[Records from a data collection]

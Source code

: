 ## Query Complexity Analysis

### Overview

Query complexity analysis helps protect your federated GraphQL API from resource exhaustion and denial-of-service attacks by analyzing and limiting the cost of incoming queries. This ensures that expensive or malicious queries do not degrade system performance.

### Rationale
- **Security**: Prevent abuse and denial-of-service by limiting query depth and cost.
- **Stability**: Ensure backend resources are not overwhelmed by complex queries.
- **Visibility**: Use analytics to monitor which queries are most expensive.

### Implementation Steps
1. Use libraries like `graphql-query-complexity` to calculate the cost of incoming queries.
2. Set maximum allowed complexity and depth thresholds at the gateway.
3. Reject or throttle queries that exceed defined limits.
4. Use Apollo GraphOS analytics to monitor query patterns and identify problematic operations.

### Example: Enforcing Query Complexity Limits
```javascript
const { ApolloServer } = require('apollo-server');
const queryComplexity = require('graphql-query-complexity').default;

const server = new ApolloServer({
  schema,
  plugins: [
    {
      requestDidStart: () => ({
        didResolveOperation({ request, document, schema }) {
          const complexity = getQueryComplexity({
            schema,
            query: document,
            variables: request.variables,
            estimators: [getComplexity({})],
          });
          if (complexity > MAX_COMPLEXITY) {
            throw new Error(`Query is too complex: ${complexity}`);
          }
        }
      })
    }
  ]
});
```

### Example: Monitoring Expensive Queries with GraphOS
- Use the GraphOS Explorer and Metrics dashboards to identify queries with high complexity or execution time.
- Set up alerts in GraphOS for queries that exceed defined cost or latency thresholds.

==

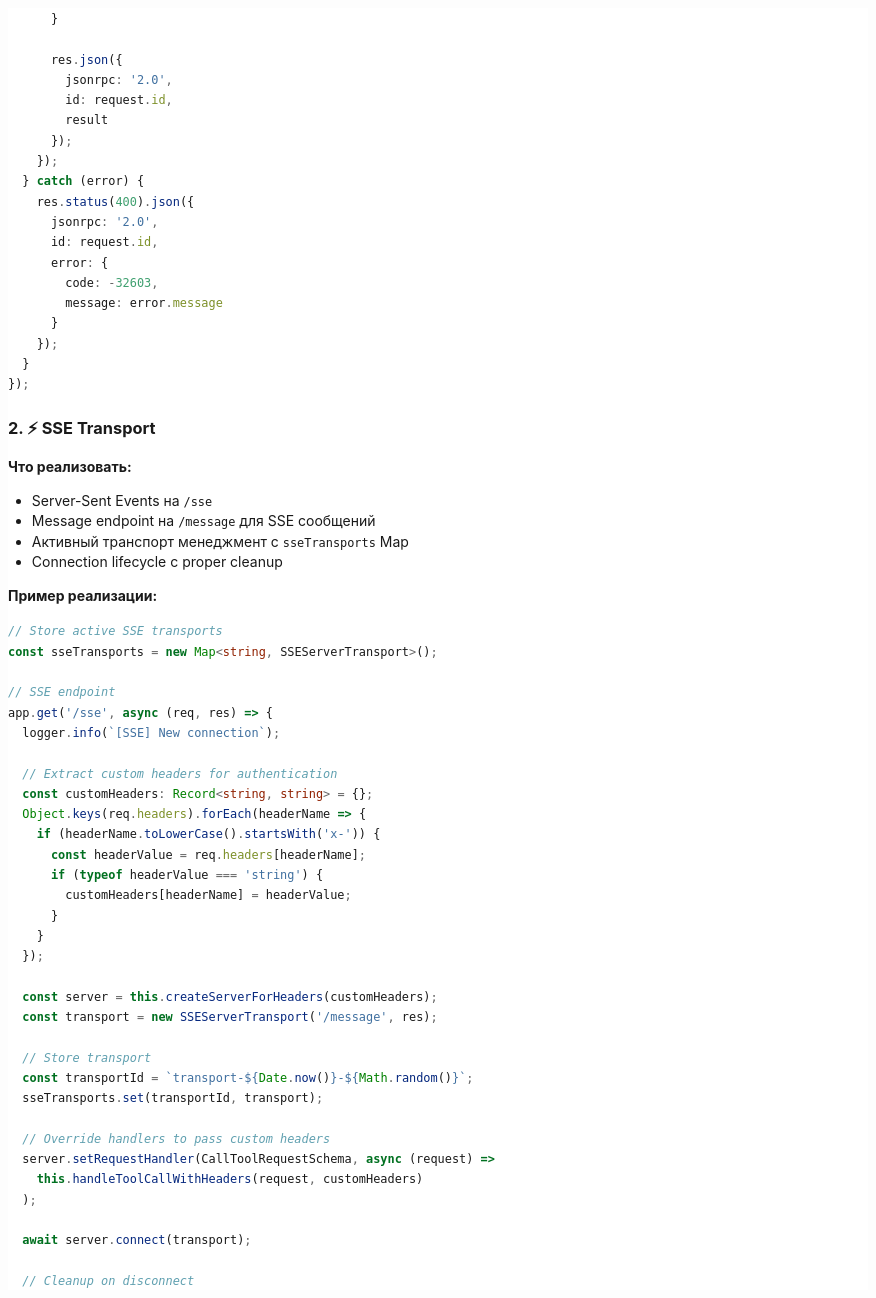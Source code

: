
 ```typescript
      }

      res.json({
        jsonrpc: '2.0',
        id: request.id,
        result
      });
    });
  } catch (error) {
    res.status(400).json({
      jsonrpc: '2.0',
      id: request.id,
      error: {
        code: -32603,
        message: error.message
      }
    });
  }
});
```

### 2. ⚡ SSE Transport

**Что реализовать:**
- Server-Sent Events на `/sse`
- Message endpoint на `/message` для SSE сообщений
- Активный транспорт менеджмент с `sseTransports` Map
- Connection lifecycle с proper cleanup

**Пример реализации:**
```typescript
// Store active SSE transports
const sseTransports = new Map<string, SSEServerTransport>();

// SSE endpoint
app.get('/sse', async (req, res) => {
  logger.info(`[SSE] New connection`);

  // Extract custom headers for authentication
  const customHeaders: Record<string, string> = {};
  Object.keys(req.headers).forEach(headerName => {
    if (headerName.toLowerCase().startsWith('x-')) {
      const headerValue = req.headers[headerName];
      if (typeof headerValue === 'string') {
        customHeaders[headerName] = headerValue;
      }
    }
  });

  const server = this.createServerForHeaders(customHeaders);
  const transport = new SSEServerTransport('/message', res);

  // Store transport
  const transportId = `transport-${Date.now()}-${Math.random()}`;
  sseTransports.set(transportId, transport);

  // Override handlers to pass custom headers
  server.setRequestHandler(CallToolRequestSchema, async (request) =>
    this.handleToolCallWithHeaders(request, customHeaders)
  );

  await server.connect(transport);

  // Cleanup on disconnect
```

==

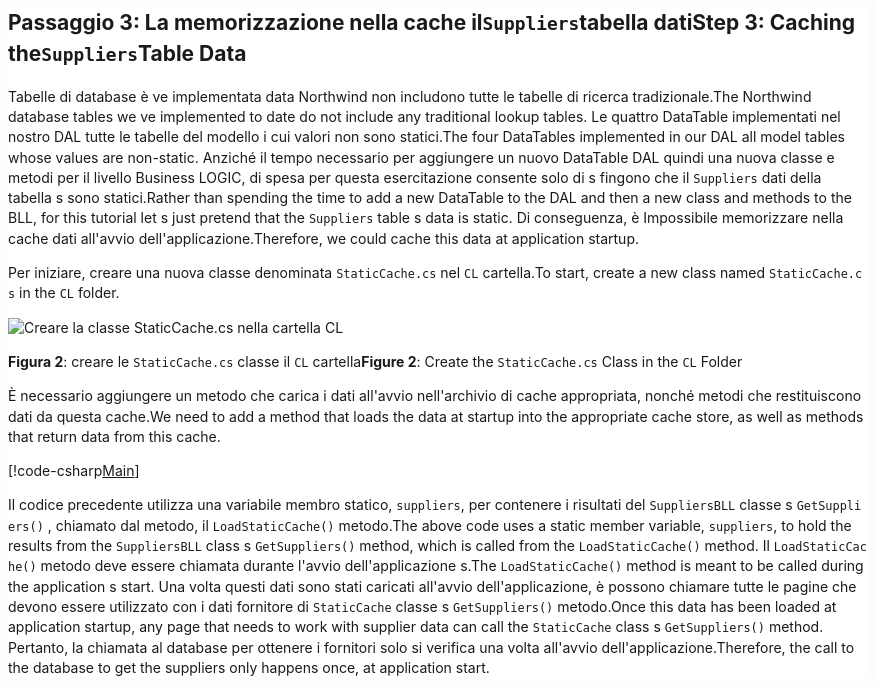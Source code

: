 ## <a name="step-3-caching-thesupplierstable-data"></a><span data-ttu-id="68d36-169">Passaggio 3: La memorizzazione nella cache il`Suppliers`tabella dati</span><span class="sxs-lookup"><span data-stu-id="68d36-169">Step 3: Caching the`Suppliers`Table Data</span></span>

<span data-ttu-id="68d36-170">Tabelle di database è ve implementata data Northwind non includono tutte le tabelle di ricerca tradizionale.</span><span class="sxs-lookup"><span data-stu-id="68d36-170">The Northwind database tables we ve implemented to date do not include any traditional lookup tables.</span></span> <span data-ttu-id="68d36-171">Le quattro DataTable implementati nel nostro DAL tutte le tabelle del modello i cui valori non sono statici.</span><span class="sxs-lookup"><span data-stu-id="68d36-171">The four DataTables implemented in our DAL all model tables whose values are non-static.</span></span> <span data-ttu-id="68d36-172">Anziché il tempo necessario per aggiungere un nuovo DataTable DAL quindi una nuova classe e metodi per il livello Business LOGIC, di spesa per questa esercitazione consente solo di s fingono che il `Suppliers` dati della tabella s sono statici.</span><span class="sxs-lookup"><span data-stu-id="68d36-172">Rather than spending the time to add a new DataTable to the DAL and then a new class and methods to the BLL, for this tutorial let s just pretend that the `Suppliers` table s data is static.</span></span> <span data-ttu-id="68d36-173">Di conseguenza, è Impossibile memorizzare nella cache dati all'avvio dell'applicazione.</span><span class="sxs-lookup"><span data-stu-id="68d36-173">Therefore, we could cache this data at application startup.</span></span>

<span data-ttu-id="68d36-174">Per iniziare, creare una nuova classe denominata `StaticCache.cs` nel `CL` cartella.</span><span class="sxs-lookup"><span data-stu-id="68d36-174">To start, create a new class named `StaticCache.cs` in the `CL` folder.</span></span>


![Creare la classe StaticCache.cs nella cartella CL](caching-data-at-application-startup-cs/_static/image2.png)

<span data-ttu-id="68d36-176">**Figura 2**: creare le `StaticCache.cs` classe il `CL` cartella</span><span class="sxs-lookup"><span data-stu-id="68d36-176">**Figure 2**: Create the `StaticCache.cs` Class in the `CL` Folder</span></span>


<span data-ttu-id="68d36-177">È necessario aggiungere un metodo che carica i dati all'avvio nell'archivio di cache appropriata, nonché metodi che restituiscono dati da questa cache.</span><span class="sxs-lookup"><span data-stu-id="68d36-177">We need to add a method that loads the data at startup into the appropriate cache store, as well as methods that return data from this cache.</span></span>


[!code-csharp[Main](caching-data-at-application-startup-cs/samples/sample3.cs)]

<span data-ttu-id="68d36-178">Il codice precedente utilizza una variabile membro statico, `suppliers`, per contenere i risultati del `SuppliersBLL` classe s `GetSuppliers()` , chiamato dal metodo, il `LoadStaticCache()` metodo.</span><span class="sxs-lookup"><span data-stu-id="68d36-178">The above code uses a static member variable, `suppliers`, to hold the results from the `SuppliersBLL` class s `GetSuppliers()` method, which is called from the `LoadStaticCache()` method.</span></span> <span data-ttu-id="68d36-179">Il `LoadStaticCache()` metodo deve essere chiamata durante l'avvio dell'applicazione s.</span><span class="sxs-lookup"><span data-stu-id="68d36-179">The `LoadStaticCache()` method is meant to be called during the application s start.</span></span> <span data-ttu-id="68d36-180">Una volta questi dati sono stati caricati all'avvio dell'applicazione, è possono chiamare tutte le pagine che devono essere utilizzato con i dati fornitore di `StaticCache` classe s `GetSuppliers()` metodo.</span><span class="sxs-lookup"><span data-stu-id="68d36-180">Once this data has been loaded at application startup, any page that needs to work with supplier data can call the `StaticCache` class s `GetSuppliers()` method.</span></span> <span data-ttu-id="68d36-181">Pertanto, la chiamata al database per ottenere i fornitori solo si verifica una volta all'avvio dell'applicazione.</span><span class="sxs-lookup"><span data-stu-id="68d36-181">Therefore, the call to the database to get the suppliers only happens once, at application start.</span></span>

Your task: Every line above in which the word "thresholds" occurs needs to be copied.

Answer to the problem:
2. Set maximum allowed complexity and depth thresholds at the gateway.
- Set up alerts in GraphOS for queries that exceed defined cost or latency thresholds.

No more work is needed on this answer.